## Task requirements
The answer must be an exact copy of the entries that follow, with all images removed.

(Plain-text document sources)
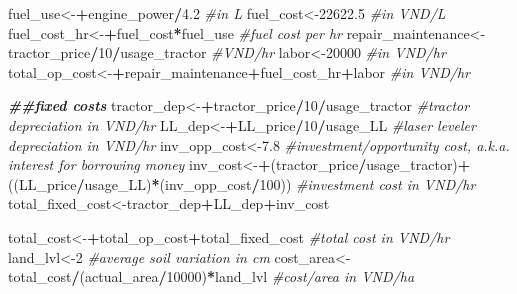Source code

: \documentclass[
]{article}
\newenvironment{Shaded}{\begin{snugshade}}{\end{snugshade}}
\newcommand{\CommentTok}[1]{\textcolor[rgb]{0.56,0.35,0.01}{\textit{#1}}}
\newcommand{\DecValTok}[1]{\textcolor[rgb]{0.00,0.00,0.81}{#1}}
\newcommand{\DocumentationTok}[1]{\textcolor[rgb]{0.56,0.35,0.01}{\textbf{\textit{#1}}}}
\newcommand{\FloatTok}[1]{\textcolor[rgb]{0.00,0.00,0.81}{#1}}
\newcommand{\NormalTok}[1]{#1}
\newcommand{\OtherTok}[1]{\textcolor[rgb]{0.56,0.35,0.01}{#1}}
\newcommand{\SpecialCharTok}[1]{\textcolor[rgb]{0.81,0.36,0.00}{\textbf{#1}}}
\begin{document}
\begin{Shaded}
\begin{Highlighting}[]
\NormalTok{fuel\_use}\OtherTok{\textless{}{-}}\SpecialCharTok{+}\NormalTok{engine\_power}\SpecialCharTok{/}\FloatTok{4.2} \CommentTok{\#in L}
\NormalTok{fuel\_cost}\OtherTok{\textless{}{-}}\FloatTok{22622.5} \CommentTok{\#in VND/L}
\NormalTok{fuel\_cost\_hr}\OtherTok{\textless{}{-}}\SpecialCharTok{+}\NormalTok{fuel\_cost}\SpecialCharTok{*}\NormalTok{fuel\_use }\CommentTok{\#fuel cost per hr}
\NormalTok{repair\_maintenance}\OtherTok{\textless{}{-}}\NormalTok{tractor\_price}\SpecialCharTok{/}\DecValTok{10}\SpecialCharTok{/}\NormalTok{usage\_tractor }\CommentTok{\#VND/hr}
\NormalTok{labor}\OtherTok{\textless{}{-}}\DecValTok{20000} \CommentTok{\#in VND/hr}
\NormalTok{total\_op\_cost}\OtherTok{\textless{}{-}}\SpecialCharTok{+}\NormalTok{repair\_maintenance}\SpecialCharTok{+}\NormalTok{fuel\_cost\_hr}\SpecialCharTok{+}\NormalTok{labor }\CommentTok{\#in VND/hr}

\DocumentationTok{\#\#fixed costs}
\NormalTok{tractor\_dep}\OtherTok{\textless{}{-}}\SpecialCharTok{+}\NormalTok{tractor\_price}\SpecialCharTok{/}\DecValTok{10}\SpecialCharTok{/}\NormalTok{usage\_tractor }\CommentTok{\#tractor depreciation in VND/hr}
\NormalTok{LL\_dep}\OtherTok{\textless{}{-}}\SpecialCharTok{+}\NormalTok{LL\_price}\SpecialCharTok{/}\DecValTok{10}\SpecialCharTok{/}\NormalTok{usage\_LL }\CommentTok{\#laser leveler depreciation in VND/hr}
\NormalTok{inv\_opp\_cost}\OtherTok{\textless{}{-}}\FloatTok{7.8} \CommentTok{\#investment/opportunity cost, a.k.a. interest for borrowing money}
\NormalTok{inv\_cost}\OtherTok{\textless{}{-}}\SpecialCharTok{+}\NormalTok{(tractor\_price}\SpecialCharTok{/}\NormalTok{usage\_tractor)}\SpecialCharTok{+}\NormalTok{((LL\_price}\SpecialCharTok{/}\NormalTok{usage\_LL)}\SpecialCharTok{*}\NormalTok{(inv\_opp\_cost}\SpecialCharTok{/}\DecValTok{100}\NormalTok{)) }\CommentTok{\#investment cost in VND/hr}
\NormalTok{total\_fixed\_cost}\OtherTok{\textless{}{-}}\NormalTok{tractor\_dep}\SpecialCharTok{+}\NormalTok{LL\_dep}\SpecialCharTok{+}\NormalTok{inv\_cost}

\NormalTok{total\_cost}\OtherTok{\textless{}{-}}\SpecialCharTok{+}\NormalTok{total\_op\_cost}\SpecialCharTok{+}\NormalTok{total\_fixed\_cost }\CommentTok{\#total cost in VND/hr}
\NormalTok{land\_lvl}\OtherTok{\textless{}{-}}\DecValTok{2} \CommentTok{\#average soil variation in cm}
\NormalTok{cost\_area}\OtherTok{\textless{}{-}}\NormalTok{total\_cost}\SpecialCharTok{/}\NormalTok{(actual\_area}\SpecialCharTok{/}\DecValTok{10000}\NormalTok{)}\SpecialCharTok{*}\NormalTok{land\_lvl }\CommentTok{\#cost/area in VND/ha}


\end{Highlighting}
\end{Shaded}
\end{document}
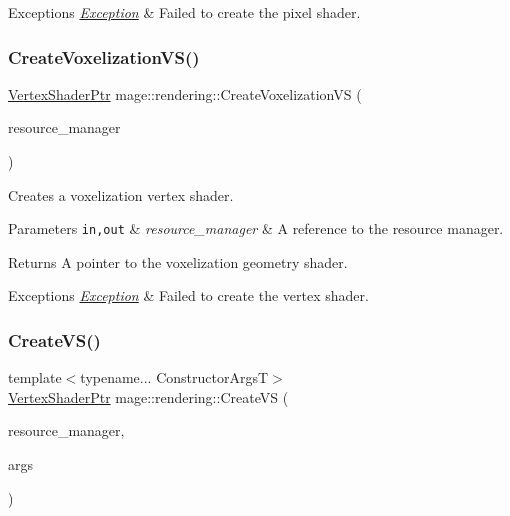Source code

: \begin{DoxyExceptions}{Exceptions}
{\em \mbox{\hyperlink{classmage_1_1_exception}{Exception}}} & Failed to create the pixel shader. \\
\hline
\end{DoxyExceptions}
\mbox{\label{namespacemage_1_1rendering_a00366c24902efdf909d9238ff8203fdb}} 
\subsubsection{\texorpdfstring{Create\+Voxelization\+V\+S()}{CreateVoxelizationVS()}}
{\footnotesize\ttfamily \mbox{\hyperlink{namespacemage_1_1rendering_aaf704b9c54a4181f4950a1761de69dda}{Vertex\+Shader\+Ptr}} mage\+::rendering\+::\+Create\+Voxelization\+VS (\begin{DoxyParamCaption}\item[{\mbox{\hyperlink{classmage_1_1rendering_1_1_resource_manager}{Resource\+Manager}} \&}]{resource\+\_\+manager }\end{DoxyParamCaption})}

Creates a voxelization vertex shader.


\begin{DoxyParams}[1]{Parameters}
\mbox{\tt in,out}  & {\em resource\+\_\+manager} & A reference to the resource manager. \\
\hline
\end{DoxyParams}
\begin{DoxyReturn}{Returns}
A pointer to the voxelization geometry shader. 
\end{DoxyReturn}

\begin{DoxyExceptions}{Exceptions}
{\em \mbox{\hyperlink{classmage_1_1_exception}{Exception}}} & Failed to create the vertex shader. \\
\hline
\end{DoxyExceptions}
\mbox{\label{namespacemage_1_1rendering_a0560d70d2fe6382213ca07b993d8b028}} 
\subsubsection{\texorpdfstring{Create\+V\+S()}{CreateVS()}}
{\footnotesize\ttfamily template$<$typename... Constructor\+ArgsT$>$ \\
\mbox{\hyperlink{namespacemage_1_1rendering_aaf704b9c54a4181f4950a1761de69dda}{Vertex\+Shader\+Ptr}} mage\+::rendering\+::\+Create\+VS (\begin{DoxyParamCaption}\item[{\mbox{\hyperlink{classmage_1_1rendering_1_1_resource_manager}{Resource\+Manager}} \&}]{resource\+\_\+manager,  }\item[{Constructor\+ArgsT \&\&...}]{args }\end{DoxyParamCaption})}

## Result of the exercise
Source code

: \documentclass[
]{article}
\newenvironment{Shaded}{\begin{snugshade}}{\end{snugshade}}
\newcommand{\CommentTok}[1]{\textcolor[rgb]{0.56,0.35,0.01}{\textit{#1}}}
\newcommand{\DecValTok}[1]{\textcolor[rgb]{0.00,0.00,0.81}{#1}}
\newcommand{\DocumentationTok}[1]{\textcolor[rgb]{0.56,0.35,0.01}{\textbf{\textit{#1}}}}
\newcommand{\FloatTok}[1]{\textcolor[rgb]{0.00,0.00,0.81}{#1}}
\newcommand{\NormalTok}[1]{#1}
\newcommand{\OtherTok}[1]{\textcolor[rgb]{0.56,0.35,0.01}{#1}}
\newcommand{\SpecialCharTok}[1]{\textcolor[rgb]{0.81,0.36,0.00}{\textbf{#1}}}
\begin{document}
\begin{Shaded}
\begin{Highlighting}[]
\NormalTok{fuel\_use}\OtherTok{\textless{}{-}}\SpecialCharTok{+}\NormalTok{engine\_power}\SpecialCharTok{/}\FloatTok{4.2} \CommentTok{\#in L}
\NormalTok{fuel\_cost}\OtherTok{\textless{}{-}}\FloatTok{22622.5} \CommentTok{\#in VND/L}
\NormalTok{fuel\_cost\_hr}\OtherTok{\textless{}{-}}\SpecialCharTok{+}\NormalTok{fuel\_cost}\SpecialCharTok{*}\NormalTok{fuel\_use }\CommentTok{\#fuel cost per hr}
\NormalTok{repair\_maintenance}\OtherTok{\textless{}{-}}\NormalTok{tractor\_price}\SpecialCharTok{/}\DecValTok{10}\SpecialCharTok{/}\NormalTok{usage\_tractor }\CommentTok{\#VND/hr}
\NormalTok{labor}\OtherTok{\textless{}{-}}\DecValTok{20000} \CommentTok{\#in VND/hr}
\NormalTok{total\_op\_cost}\OtherTok{\textless{}{-}}\SpecialCharTok{+}\NormalTok{repair\_maintenance}\SpecialCharTok{+}\NormalTok{fuel\_cost\_hr}\SpecialCharTok{+}\NormalTok{labor }\CommentTok{\#in VND/hr}

\DocumentationTok{\#\#fixed costs}
\NormalTok{tractor\_dep}\OtherTok{\textless{}{-}}\SpecialCharTok{+}\NormalTok{tractor\_price}\SpecialCharTok{/}\DecValTok{10}\SpecialCharTok{/}\NormalTok{usage\_tractor }\CommentTok{\#tractor depreciation in VND/hr}
\NormalTok{LL\_dep}\OtherTok{\textless{}{-}}\SpecialCharTok{+}\NormalTok{LL\_price}\SpecialCharTok{/}\DecValTok{10}\SpecialCharTok{/}\NormalTok{usage\_LL }\CommentTok{\#laser leveler depreciation in VND/hr}
\NormalTok{inv\_opp\_cost}\OtherTok{\textless{}{-}}\FloatTok{7.8} \CommentTok{\#investment/opportunity cost, a.k.a. interest for borrowing money}
\NormalTok{inv\_cost}\OtherTok{\textless{}{-}}\SpecialCharTok{+}\NormalTok{(tractor\_price}\SpecialCharTok{/}\NormalTok{usage\_tractor)}\SpecialCharTok{+}\NormalTok{((LL\_price}\SpecialCharTok{/}\NormalTok{usage\_LL)}\SpecialCharTok{*}\NormalTok{(inv\_opp\_cost}\SpecialCharTok{/}\DecValTok{100}\NormalTok{)) }\CommentTok{\#investment cost in VND/hr}
\NormalTok{total\_fixed\_cost}\OtherTok{\textless{}{-}}\NormalTok{tractor\_dep}\SpecialCharTok{+}\NormalTok{LL\_dep}\SpecialCharTok{+}\NormalTok{inv\_cost}

\NormalTok{total\_cost}\OtherTok{\textless{}{-}}\SpecialCharTok{+}\NormalTok{total\_op\_cost}\SpecialCharTok{+}\NormalTok{total\_fixed\_cost }\CommentTok{\#total cost in VND/hr}
\NormalTok{land\_lvl}\OtherTok{\textless{}{-}}\DecValTok{2} \CommentTok{\#average soil variation in cm}
\NormalTok{cost\_area}\OtherTok{\textless{}{-}}\NormalTok{total\_cost}\SpecialCharTok{/}\NormalTok{(actual\_area}\SpecialCharTok{/}\DecValTok{10000}\NormalTok{)}\SpecialCharTok{*}\NormalTok{land\_lvl }\CommentTok{\#cost/area in VND/ha}


\end{Highlighting}
\end{Shaded}
\end{document}
Source code

: \begin{DoxyExceptions}{Exceptions}
{\em \mbox{\hyperlink{classmage_1_1_exception}{Exception}}} & Failed to create the pixel shader. \\
\hline
\end{DoxyExceptions}
\mbox{\label{namespacemage_1_1rendering_a00366c24902efdf909d9238ff8203fdb}} 
\subsubsection{\texorpdfstring{Create\+Voxelization\+V\+S()}{CreateVoxelizationVS()}}
{\footnotesize\ttfamily \mbox{\hyperlink{namespacemage_1_1rendering_aaf704b9c54a4181f4950a1761de69dda}{Vertex\+Shader\+Ptr}} mage\+::rendering\+::\+Create\+Voxelization\+VS (\begin{DoxyParamCaption}\item[{\mbox{\hyperlink{classmage_1_1rendering_1_1_resource_manager}{Resource\+Manager}} \&}]{resource\+\_\+manager }\end{DoxyParamCaption})}

Creates a voxelization vertex shader.


\begin{DoxyParams}[1]{Parameters}
\mbox{\tt in,out}  & {\em resource\+\_\+manager} & A reference to the resource manager. \\
\hline
\end{DoxyParams}
\begin{DoxyReturn}{Returns}
A pointer to the voxelization geometry shader. 
\end{DoxyReturn}

\begin{DoxyExceptions}{Exceptions}
{\em \mbox{\hyperlink{classmage_1_1_exception}{Exception}}} & Failed to create the vertex shader. \\
\hline
\end{DoxyExceptions}
\mbox{\label{namespacemage_1_1rendering_a0560d70d2fe6382213ca07b993d8b028}} 
\subsubsection{\texorpdfstring{Create\+V\+S()}{CreateVS()}}
{\footnotesize\ttfamily template$<$typename... Constructor\+ArgsT$>$ \\
\mbox{\hyperlink{namespacemage_1_1rendering_aaf704b9c54a4181f4950a1761de69dda}{Vertex\+Shader\+Ptr}} mage\+::rendering\+::\+Create\+VS (\begin{DoxyParamCaption}\item[{\mbox{\hyperlink{classmage_1_1rendering_1_1_resource_manager}{Resource\+Manager}} \&}]{resource\+\_\+manager,  }\item[{Constructor\+ArgsT \&\&...}]{args }\end{DoxyParamCaption})}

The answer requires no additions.